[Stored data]
-- Opening Marker --
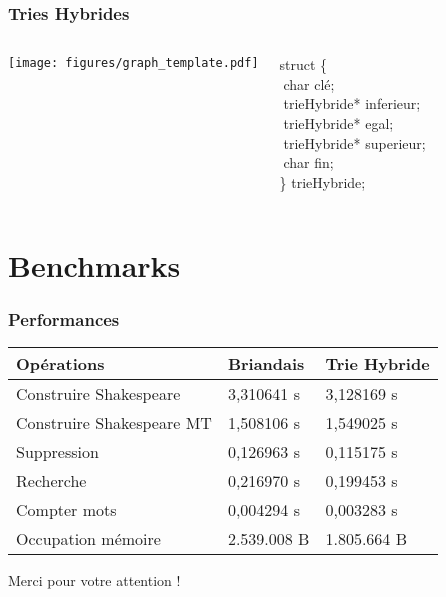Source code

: \documentclass{beamer}
\begin{document}

\begin{frame}
\frametitle{Tries Hybrides}
\begin{columns}[c] %

\texttt{[image: figures/graph\_template.pdf]}

struct \{\\
   $\;$char clé;\\
   $\;$trieHybride* inferieur;\\
   $\;$trieHybride* egal;\\
   $\;$trieHybride* superieur;\\
   $\;$char fin;\\
\} trieHybride;

\end{columns}
\end{frame}

\section{Benchmarks}

\begin{frame}
\frametitle{Performances}
\begin{table}
\begin{tabular}{|l|l|l|}
\toprule
\textbf{Opérations} & \textbf{Briandais} & \textbf{Trie Hybride}\\
\midrule
Construire Shakespeare & 3,310641 s & 3,128169 s \\
Construire Shakespeare MT & 1,508106 s & 1,549025 s \\
Suppression & 0,126963 s & 0,115175 s \\
Recherche & 0,216970 s & 0,199453 s \\
Compter mots & 0,004294 s & 0,003283 s \\
Occupation mémoire & 2.539.008 B & 1.805.664 B \\
\bottomrule
\end{tabular}
\end{table}
\end{frame}


\begin{frame}
\Huge{\centerline{Merci pour votre attention !}}
\end{frame}

\end{document}
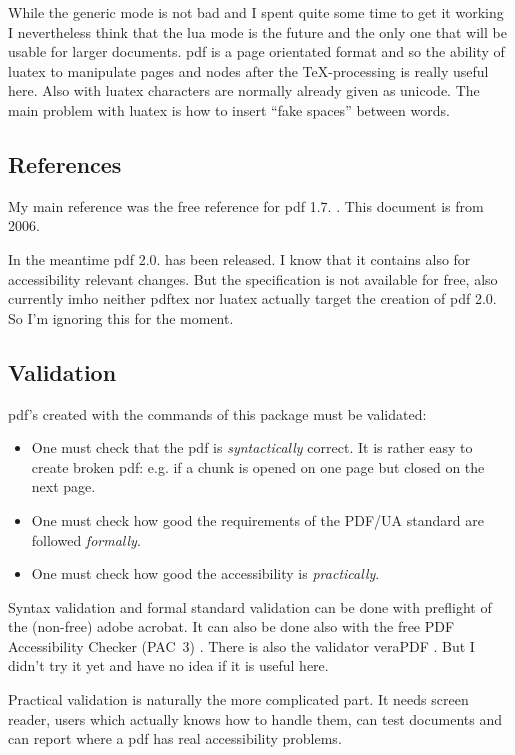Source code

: \documentclass[DIV=12,parskip=half-,bibliography=totoc]{scrartcl}
\begin{document}
While the generic mode is not bad and I spent quite some time to get it working I nevertheless think that the lua mode is the future and the only one that will be usable for larger documents. pdf is a page orientated format and so the ability of luatex to manipulate pages and nodes after the \TeX-processing is really useful here. Also with luatex characters are normally already given as unicode. The main problem with luatex is how to insert \enquote{fake spaces} between words.



\subsection{References}

My main reference was the free reference for pdf 1.7. \parencite{pdfreference}. This document is from 2006.

In the meantime pdf 2.0. has been released. I know that it contains also for accessibility relevant changes. But the specification is not available for free, also currently imho neither pdftex nor luatex actually target the creation of pdf 2.0. So I'm ignoring this for the moment.


\subsection{Validation}

pdf's created with the commands of this package must be validated:

\begin{itemize}
\item One must check that the pdf is \emph{syntactically} correct. It is rather easy to create broken pdf: e.g. if a chunk is opened on one page but closed on the next page.
\item One must check how good the requirements of the PDF/UA standard are followed \emph{formally}.
\item One must check how good the accessibility is \emph{practically}.
\end{itemize}

Syntax validation and formal standard validation can be done with preflight of the (non-free) adobe acrobat.
It can also be done also with the free PDF Accessibility Checker (PAC~3) \parencite{pac3}.
There is also the validator veraPDF \parencite{verapdf}. But I didn't try it yet and have no idea if it is useful here.

Practical validation is naturally the more complicated part. It needs screen reader, users which actually knows how to handle them, can test documents and can report where a pdf has real accessibility problems.
\end{document}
-- Closing Marker --
TASK DESCRIPTION:
Across the data above, how many lines contain the string "Construire"? Reply with the number and nothing else.

WRITTEN ANSWER:
2